### [What you have to do]
Your answer should hold each line of the material that contains the word "specialization".

Data to examine: Begin

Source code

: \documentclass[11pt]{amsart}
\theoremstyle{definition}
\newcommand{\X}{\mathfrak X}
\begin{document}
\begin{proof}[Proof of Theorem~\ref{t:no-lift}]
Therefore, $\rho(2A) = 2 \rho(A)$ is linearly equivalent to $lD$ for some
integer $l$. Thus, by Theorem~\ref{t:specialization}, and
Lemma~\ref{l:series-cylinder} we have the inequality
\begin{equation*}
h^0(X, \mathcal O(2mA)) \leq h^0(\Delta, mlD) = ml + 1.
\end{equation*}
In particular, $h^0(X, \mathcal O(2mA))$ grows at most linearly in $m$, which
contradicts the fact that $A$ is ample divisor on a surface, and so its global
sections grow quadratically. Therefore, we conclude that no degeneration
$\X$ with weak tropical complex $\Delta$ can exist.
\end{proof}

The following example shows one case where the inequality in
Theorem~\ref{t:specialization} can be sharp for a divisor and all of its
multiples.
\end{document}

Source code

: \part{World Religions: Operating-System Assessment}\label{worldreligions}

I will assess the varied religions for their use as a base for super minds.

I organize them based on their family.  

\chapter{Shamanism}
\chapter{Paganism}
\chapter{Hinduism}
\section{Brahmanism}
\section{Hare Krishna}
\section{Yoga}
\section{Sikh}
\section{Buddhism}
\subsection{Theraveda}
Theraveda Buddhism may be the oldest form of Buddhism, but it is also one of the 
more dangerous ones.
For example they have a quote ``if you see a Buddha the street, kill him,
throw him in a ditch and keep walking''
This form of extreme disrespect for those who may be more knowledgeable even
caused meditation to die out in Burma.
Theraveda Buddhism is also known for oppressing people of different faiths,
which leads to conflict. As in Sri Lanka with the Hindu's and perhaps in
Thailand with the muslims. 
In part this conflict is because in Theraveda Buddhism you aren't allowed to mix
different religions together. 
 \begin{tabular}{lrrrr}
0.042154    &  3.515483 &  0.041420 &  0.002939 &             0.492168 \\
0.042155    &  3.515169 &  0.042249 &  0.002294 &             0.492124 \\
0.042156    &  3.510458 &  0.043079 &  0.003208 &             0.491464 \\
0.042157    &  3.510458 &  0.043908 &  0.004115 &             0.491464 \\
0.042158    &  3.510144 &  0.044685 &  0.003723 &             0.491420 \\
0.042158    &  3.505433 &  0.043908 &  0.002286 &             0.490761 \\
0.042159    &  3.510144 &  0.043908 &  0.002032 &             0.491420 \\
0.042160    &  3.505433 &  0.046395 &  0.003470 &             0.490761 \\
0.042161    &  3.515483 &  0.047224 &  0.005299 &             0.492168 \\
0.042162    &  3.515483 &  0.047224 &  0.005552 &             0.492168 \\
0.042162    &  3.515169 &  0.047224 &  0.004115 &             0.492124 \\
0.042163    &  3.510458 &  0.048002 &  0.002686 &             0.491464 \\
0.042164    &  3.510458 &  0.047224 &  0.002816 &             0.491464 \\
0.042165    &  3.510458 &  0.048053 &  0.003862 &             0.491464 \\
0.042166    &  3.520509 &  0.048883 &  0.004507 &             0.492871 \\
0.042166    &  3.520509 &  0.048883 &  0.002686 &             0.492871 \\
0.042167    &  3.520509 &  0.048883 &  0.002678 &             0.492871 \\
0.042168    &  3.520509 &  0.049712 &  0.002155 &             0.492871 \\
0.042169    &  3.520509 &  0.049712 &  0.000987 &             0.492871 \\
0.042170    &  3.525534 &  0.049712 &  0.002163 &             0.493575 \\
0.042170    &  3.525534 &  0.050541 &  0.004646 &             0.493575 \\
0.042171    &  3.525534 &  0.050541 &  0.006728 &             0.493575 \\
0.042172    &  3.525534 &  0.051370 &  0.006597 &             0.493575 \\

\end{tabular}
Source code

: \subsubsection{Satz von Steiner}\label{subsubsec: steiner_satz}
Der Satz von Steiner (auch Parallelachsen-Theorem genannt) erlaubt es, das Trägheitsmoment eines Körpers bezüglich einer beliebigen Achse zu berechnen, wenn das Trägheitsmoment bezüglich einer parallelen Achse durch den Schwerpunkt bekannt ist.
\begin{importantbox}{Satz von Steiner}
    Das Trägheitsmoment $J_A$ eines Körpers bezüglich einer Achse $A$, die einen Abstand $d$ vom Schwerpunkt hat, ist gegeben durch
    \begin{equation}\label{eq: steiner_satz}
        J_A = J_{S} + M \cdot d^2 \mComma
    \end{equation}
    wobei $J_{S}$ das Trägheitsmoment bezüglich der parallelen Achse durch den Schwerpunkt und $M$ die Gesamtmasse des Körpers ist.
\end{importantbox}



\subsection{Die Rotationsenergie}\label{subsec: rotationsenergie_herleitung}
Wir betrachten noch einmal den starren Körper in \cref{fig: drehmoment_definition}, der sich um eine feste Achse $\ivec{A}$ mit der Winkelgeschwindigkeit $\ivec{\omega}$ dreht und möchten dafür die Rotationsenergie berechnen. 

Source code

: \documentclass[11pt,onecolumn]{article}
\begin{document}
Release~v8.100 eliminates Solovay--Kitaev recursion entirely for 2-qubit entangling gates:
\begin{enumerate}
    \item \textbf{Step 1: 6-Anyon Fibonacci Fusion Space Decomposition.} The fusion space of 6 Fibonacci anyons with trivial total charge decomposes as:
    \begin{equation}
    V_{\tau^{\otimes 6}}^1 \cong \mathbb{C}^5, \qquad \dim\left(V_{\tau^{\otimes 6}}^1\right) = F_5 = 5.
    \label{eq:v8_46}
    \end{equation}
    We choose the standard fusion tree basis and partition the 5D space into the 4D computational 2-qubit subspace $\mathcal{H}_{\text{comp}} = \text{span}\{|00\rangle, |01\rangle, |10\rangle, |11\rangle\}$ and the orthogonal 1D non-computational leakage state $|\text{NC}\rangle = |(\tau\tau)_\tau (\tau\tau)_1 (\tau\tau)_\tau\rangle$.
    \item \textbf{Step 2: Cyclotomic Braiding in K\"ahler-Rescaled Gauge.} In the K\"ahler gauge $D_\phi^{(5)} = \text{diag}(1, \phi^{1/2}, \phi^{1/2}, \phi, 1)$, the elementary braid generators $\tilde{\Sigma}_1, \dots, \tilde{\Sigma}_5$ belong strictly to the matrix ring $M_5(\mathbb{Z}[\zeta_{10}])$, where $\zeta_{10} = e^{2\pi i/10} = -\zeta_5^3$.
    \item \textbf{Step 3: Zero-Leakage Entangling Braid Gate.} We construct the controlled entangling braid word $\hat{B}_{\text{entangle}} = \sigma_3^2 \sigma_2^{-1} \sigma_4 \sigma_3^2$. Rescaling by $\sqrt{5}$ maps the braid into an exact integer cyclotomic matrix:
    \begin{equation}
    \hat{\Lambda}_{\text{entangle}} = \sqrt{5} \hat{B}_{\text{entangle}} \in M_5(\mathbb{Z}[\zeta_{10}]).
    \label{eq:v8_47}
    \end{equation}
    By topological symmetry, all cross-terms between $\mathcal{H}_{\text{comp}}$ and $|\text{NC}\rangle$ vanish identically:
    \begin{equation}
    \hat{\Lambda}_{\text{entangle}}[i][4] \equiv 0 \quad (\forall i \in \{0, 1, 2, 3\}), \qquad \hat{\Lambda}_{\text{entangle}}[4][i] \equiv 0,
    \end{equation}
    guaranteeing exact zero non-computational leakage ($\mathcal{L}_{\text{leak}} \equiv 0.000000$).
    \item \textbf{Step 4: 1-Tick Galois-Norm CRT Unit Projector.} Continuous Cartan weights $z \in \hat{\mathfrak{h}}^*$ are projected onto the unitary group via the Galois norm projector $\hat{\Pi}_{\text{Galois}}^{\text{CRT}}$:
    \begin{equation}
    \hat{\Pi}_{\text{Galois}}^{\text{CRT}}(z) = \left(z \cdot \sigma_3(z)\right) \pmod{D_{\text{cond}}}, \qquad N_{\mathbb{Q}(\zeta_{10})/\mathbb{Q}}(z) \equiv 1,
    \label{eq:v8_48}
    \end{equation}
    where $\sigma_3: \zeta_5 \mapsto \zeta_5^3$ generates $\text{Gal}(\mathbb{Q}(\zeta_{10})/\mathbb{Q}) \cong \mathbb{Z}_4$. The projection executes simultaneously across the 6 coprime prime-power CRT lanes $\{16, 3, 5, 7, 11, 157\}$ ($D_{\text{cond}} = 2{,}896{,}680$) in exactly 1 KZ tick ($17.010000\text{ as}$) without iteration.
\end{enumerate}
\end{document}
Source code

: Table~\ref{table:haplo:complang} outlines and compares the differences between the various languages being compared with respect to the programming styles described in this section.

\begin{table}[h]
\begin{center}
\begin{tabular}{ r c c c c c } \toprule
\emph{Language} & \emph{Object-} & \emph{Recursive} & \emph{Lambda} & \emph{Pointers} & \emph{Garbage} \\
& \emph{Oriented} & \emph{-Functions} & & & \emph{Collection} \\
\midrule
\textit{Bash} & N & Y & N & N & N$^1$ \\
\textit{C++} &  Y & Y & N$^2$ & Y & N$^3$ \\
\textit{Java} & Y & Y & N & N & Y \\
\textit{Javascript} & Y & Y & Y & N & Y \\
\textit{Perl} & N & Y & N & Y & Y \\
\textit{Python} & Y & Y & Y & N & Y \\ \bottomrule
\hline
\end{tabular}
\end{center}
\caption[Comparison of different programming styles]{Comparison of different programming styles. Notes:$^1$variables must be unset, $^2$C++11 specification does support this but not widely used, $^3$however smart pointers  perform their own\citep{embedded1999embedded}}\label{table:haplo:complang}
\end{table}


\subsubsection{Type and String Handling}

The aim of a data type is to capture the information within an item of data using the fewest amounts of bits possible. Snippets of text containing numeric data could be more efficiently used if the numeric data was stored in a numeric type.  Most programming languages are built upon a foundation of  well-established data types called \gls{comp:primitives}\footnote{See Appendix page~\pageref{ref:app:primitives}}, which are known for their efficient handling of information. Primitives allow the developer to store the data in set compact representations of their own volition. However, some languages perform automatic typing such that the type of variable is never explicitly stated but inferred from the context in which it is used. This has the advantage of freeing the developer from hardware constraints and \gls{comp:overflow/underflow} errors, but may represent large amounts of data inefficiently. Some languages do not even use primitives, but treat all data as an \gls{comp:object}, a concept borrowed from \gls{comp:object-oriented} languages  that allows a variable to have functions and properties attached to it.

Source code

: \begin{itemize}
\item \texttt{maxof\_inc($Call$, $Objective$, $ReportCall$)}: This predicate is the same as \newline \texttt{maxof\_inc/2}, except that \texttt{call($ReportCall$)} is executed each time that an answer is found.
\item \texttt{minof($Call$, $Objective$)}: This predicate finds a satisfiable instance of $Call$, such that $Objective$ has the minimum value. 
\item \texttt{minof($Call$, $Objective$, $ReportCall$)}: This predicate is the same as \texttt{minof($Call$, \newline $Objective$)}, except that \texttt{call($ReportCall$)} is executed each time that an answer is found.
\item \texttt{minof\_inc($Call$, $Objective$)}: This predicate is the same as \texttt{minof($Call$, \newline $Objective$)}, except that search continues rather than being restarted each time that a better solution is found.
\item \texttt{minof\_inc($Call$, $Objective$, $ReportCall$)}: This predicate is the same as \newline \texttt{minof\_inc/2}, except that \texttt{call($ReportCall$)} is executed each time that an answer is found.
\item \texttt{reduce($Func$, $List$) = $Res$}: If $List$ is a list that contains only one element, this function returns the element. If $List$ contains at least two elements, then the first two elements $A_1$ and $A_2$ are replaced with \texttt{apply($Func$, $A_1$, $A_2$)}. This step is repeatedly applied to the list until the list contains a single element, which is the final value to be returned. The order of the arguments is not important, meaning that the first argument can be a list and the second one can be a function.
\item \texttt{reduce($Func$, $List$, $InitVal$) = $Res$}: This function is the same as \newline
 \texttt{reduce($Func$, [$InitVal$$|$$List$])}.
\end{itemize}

Data to examine: End

### [Response for this exercise]
integer $l$. Thus, by Theorem~\ref{t:specialization}, and
Theorem~\ref{t:specialization} can be sharp for a divisor and all of its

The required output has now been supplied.